In Britain, though, “The Great War” still exerts a profound psychological influence. And little wonder: so huge were the casualties among the armed forces that in some communities the male population aged between 18 and 40 was virtually wiped out. It is estimated that hardly a family in Britain was unaffected by the loss of a loved one – my own family being no exception, with my great uncle Frank Hill killed in action in 1917.
On August 5 this year, the people of Britain were invited to dim their domestic lights and place a single lit candle in the windows of their homes at precisely 11pm, to commemorate the moment that Great Britain reluctantly entered the war. The inspiration came from a famous comment made by Sir Edward Grey, who was foreign secretary in 1914. He is said to have looked out of the window of his office in central London at the gathering dusk and uttered the phrase: “The lamps are going out all over Europe; we shall not see them lit again in our life.”

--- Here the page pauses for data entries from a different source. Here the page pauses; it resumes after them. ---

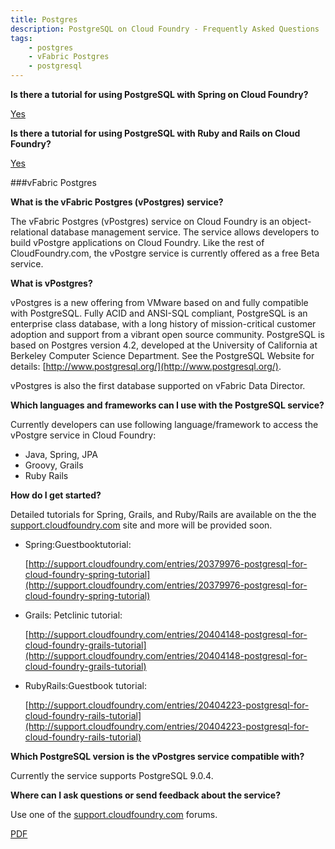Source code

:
 ```yaml
---
title: Postgres
description: PostgreSQL on Cloud Foundry - Frequently Asked Questions
tags:
    - postgres
    - vFabric Postgres
    - postgresql
---
```


**Is there a tutorial for using PostgreSQL with Spring on Cloud Foundry?**

[Yes](http://support.cloudfoundry.com/attachments/token/th7bxzkr8dzegx8/?name=cloudfoundrypostgresql.pdf)

**Is there a tutorial for using PostgreSQL with Ruby and Rails on Cloud Foundry?**

[Yes](/services/postgres/postgres-ruby.html)


###vFabric Postgres

**What is the vFabric Postgres (vPostgres) service?**

The vFabric Postgres (vPostgres) service on Cloud Foundry is an object-relational database management service. The service allows developers to build vPostgre applications on Cloud Foundry. Like the rest of CloudFoundry.com, the vPostgre service is currently offered as a free Beta service.


**What is vPostgres?**

vPostgres is a new offering from VMware based on and fully compatible with PostgreSQL. Fully ACID and ANSI-SQL compliant, PostgreSQL is an enterprise class database, with a long history of mission-critical customer adoption and support from a vibrant open source community. PostgreSQL is based on Postgres version 4.2, developed at the University of California at Berkeley Computer Science Department. See the PostgreSQL Website for details: [http://www.postgresql.org/](http://www.postgresql.org/).

vPostgres is also the first database supported on vFabric Data Director.


**Which languages and frameworks can I use with the PostgreSQL service?**

Currently developers can use following language/framework to access the vPostgre service in Cloud Foundry:

+ Java, Spring, JPA
+ Groovy, Grails
+ Ruby Rails


**How do I get started?**

Detailed tutorials for Spring, Grails, and Ruby/Rails are available on the the [support.cloudfoundry.com](http://support.cloudfoundry.com) site and more will be provided soon.

  + Spring:Guestbooktutorial:

     [http://support.cloudfoundry.com/entries/20379976-postgresql-for-cloud-foundry-spring-tutorial](http://support.cloudfoundry.com/entries/20379976-postgresql-for-cloud-foundry-spring-tutorial)

  + Grails: Petclinic tutorial:

     [http://support.cloudfoundry.com/entries/20404148-postgresql-for-cloud-foundry-grails-tutorial](http://support.cloudfoundry.com/entries/20404148-postgresql-for-cloud-foundry-grails-tutorial)

  + RubyRails:Guestbook tutorial:

     [http://support.cloudfoundry.com/entries/20404223-postgresql-for-cloud-foundry-rails-tutorial](http://support.cloudfoundry.com/entries/20404223-postgresql-for-cloud-foundry-rails-tutorial)


**Which PostgreSQL version is the vPostgres service compatible with?**

Currently the service supports PostgreSQL 9.0.4.


**Where can I ask questions or send feedback about the service?**

Use one of the [support.cloudfoundry.com](http://support.cloudfoundry.com) forums.

[PDF](http://support.cloudfoundry.com/attachments/token/jv1hllw6q19js0h/?name=cloudfoundrypostgresqlfaq.pdf)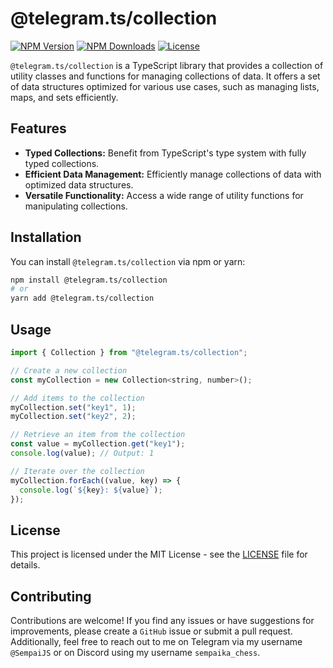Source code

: # @telegram.ts/collection

[![NPM Version](https://img.shields.io/npm/v/@telegram.ts/collection)](https://www.npmjs.com/package/@telegram.ts/collection)
[![NPM Downloads](https://img.shields.io/npm/dt/@telegram.ts/collection.svg?maxAge=3600)](https://www.npmjs.com/package/@telegram.ts/collection)
[![License](https://img.shields.io/npm/l/@telegram.ts/collection)](https://github.com/telegramsjs/collection/blob/main/LICENSE)

`@telegram.ts/collection` is a TypeScript library that provides a collection of utility classes and functions for managing collections of data. It offers a set of data structures optimized for various use cases, such as managing lists, maps, and sets efficiently.

## Features

- **Typed Collections:** Benefit from TypeScript's type system with fully typed collections.
- **Efficient Data Management:** Efficiently manage collections of data with optimized data structures.
- **Versatile Functionality:** Access a wide range of utility functions for manipulating collections.

## Installation

You can install `@telegram.ts/collection` via npm or yarn:

```bash
npm install @telegram.ts/collection
# or
yarn add @telegram.ts/collection
```

## Usage

```javascript
import { Collection } from "@telegram.ts/collection";

// Create a new collection
const myCollection = new Collection<string, number>();

// Add items to the collection
myCollection.set("key1", 1);
myCollection.set("key2", 2);

// Retrieve an item from the collection
const value = myCollection.get("key1");
console.log(value); // Output: 1

// Iterate over the collection
myCollection.forEach((value, key) => {
  console.log(`${key}: ${value}`);
});
```

## License

This project is licensed under the MIT License - see the [LICENSE](https://github.com/telegramsjs/collection/blob/main/LICENSE) file for details.

## Contributing

Contributions are welcome! If you find any issues or have suggestions for improvements, please create a `GitHub` issue or submit a pull request. Additionally, feel free to reach out to me on Telegram via my username `@SempaiJS` or on Discord using my username `sempaika_chess`.
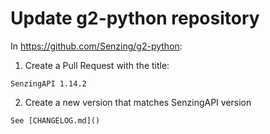 # Update g2-python repository

In https://github.com/Senzing/g2-python:

1. Create a Pull Request with the title:

```console
SenzingAPI 1.14.2
```

2. Create a new version that matches SenzingAPI version

```console
See [CHANGELOG.md]()
```
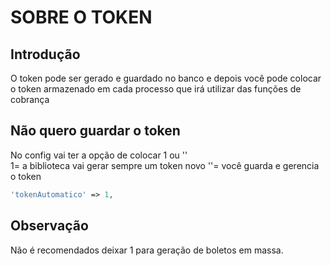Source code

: # SOBRE O TOKEN

## Introdução
O token pode ser gerado e guardado no banco e depois você pode colocar o token armazenado em cada processo que irá utilizar das funções de cobrança

## Não quero guardar o token
No config vai ter a opção de colocar 1 ou ''<br>
1= a biblioteca vai gerar sempre um token novo
''= você guarda e gerencia o token 
```php
'tokenAutomatico' => 1,
```

## Observação
Não é recomendados deixar 1 para geração de boletos em massa.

Cinema may have been in its infancy back in 1914, yet there is no shortage of footage of the conflict. A century later, these grainy images, shot in black and white on hand-cranked cameras, have been shown once more as part of the many commemorative programmes broadcast almost nightly. There they are: the faces of thousands of young British soldiers, many still in their late teen years, some staring at the camera lens with expressions of mild bemusement, others with features already etched with fear and exhaustion.
These images have found themselves unexpectedly juxtaposed with images of contemporary events. The wars may be a century apart, but merely change the uniform and improve the weaponry, and those young men staring back at us from the trenches of northern France in 1914 could just as easily be the faces of those fighting in Donetsk or in any other of the myriad zones of battle around the world. Terror and hatred look the same in any era.
The philosopher George Santayana is credited with saying: “Those who do not learn the lessons of history are doomed to repeat it.” In recent weeks it has sometimes seemed as if the world has learnt nothing in 100 years other than how to slaughter one another more effectively.
Yet amid all this doom and gloom it’s worth remembering that in western Europe, at least, conflict is now a thing of the past. Once-warring nations have forged a commonality and unity of purpose that has resulted in peace for the past 70 years – something for which the much-derided European Union (EU) and its predecessor organisations must take much of the credit. It may be cumbersome, overly bureaucratic and stupendously wasteful, but if nothing else it has knitted together various disparate nations into a loose single entity.
How ironic then, that at exactly the time when Britons are remembering the past, the British government is contemplating a referendum on its membership of the EU.
There are many within the British Parliament who consider the EU to be expensive, self-serving and entirely counterproductive to national interests. Maybe so, but these individuals should also remember that despite its myriad shortcomings and iniquities, the EU has delivered the greatest gift of all to its people: that of continuing peace.